Durante a barbárie, cometida em uma cela nos fundos da repartição, o acusado de roubo gritou muito, sendo ouvido por policiais militares que se encontravam no plantão do distrito, situado na frente, e pela delegada, que estava em sua sala, também na parte frontal, conforme eles declararam em juízo.
“Uma pessoa foi empalada dentro da delegacia, durante o plantão dela (da delegada); gritou muito durante a noite toda. Mas ela (delegada) nada fez para apurar o caso ou, muito menos, contra nenhum dos policiais envolvidos. Indagada sobre o que teria acontecido com o preso, limitou-se a dizer que não é carcereira e que nada presenciou”, enfatizou o juiz na sentença.
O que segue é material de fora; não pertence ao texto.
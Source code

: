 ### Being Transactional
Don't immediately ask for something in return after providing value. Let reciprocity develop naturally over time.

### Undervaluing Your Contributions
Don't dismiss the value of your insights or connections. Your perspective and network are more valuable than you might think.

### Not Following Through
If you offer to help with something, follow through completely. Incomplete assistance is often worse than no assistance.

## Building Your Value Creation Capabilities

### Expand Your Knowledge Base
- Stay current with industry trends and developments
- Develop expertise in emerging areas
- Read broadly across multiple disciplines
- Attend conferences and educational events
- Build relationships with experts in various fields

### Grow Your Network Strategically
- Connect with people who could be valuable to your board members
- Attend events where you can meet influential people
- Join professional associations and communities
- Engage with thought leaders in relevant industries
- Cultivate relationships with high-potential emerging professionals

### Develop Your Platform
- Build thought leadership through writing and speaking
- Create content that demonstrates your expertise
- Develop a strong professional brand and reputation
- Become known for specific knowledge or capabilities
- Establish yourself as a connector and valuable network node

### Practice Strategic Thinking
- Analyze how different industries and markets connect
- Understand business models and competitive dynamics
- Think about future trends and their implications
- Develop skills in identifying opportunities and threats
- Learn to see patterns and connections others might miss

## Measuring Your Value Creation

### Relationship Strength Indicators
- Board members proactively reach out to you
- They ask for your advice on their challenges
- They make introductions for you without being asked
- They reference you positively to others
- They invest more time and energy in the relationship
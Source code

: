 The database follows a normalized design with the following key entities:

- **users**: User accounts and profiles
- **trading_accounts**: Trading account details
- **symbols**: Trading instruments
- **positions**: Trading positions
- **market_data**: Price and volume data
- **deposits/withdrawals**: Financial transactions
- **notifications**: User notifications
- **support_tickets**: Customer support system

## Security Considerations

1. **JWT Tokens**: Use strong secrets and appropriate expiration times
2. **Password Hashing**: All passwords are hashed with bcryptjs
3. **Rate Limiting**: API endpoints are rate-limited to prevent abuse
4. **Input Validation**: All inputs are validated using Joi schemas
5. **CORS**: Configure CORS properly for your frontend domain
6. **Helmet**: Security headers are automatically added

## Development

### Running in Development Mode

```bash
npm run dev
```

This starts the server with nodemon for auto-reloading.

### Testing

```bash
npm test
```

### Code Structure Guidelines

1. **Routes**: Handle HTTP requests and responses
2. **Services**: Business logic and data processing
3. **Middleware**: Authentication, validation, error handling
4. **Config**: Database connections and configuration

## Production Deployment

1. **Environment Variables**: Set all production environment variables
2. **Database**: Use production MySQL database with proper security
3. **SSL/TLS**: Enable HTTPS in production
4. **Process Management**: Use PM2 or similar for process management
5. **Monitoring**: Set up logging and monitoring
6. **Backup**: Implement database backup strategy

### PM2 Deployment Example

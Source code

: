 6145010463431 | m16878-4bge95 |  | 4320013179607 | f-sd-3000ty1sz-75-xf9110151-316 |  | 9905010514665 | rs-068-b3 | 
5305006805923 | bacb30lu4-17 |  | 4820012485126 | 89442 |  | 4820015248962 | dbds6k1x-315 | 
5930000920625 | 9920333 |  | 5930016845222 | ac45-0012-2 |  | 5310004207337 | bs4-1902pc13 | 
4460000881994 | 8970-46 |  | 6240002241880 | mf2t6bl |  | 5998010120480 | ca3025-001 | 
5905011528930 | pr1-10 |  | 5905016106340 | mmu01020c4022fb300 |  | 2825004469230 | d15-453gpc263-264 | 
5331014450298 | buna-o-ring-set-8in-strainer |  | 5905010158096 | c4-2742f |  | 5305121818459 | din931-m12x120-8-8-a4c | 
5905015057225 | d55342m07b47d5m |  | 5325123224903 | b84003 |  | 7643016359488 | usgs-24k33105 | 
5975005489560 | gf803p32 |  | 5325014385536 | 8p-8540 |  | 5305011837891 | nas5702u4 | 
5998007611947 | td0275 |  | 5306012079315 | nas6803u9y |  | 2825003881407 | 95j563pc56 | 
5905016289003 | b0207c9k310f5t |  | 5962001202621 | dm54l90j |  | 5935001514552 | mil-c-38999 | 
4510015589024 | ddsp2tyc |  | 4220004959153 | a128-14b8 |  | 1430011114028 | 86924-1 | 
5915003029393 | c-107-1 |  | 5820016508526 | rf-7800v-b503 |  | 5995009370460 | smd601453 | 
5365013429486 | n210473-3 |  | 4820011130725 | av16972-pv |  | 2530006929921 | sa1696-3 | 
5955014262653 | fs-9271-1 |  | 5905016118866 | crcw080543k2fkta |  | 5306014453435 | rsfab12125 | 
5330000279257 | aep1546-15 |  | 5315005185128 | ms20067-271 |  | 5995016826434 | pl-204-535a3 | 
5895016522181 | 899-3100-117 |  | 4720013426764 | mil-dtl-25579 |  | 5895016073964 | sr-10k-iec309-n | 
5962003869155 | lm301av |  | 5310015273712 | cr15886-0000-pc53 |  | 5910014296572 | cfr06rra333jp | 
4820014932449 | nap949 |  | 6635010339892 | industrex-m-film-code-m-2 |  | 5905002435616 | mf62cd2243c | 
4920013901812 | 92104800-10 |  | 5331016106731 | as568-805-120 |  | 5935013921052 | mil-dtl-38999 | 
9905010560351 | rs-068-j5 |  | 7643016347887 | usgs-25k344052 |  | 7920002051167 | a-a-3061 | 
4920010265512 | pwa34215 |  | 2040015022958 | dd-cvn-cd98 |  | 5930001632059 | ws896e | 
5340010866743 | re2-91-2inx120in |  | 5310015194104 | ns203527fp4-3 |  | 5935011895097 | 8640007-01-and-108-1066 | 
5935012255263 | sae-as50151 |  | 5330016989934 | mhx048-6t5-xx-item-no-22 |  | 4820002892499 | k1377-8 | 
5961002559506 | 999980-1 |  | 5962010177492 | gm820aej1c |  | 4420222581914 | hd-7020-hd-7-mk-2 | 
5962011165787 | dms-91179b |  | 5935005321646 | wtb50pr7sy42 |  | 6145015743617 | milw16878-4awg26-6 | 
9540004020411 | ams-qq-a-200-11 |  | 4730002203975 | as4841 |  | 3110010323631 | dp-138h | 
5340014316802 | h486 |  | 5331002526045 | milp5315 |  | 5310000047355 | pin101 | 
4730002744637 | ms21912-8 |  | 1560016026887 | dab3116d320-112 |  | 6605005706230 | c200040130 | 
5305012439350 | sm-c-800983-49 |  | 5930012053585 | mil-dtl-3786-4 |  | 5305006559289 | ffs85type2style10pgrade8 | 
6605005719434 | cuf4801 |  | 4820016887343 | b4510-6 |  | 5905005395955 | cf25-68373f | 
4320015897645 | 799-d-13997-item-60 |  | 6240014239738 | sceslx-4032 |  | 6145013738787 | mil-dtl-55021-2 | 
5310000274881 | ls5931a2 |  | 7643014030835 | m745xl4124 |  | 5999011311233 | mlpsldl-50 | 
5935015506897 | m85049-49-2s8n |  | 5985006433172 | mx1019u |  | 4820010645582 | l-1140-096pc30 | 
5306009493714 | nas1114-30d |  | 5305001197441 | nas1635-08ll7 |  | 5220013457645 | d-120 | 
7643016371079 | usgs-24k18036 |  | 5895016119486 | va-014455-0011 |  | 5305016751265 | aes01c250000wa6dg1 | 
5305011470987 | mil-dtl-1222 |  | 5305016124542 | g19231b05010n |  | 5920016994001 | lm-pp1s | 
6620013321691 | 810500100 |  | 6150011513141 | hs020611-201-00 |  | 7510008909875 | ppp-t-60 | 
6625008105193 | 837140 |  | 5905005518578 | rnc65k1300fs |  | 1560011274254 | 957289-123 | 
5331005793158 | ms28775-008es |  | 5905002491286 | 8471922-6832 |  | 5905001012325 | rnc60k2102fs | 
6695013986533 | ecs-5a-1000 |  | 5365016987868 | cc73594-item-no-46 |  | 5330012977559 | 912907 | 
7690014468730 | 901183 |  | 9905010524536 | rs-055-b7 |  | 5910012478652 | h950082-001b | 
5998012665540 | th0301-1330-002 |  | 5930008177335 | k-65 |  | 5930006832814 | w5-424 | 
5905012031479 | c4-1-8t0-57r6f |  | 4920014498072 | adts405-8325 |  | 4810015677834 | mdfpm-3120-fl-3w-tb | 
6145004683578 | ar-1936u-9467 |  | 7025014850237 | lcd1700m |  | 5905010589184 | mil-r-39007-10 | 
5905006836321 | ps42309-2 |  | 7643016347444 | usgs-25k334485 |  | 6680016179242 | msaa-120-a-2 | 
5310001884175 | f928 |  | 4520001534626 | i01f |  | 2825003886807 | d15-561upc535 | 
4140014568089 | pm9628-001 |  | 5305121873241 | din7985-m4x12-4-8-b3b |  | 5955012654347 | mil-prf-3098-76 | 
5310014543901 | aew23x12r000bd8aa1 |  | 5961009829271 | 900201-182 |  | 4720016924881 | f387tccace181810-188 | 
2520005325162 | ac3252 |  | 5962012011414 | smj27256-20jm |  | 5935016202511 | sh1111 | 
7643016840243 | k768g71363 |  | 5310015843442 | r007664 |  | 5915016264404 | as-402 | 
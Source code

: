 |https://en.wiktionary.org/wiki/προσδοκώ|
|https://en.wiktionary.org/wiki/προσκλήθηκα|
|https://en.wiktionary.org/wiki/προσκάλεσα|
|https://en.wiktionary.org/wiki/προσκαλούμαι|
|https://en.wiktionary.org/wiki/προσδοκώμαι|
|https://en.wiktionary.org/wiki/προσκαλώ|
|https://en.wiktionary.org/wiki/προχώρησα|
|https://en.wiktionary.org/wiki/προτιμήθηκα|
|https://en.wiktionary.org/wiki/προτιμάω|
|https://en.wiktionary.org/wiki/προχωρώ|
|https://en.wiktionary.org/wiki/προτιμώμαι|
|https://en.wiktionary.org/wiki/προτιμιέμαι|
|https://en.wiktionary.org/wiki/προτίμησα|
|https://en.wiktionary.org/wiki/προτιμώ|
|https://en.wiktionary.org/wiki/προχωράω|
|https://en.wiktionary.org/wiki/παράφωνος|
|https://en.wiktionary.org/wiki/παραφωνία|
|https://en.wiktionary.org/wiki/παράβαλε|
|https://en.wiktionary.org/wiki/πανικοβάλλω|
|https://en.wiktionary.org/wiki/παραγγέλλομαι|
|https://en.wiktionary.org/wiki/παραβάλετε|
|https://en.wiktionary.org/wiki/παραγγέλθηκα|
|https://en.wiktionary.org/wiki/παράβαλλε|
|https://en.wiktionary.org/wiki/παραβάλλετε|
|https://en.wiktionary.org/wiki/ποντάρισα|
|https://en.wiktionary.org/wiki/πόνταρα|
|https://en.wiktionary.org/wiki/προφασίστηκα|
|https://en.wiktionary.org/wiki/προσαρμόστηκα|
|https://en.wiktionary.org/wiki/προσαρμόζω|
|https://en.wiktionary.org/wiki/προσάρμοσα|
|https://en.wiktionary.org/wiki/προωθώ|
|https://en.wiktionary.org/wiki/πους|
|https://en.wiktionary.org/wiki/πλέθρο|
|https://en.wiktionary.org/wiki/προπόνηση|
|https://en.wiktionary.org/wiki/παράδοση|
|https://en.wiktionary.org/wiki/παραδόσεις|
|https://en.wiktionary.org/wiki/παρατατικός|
No dia 27 de janeiro deste ano, o homem torturado foi preso em flagrante na área do 47º DP de São Paulo (Capão Redondo) por sequestro, cárcere privado e estupro de uma menina de 11 anos. A defesa da delegada e do investigador juntou ao processo boletim de ocorrência e mídias de reportagens referentes a esse caso.
Lucarini, no entanto, ignorou tal episódio. “Ninguém está dizendo que ele tem uma personalidade Crística ou Búdica. Tampouco que seja cândido e puro. Não. O que se está dizendo, insisto, é que ele é um ser humano, também titular de direitos, como qualquer criminoso. (…) Assim, irrelevante comprovar que ele é um vil criminoso.”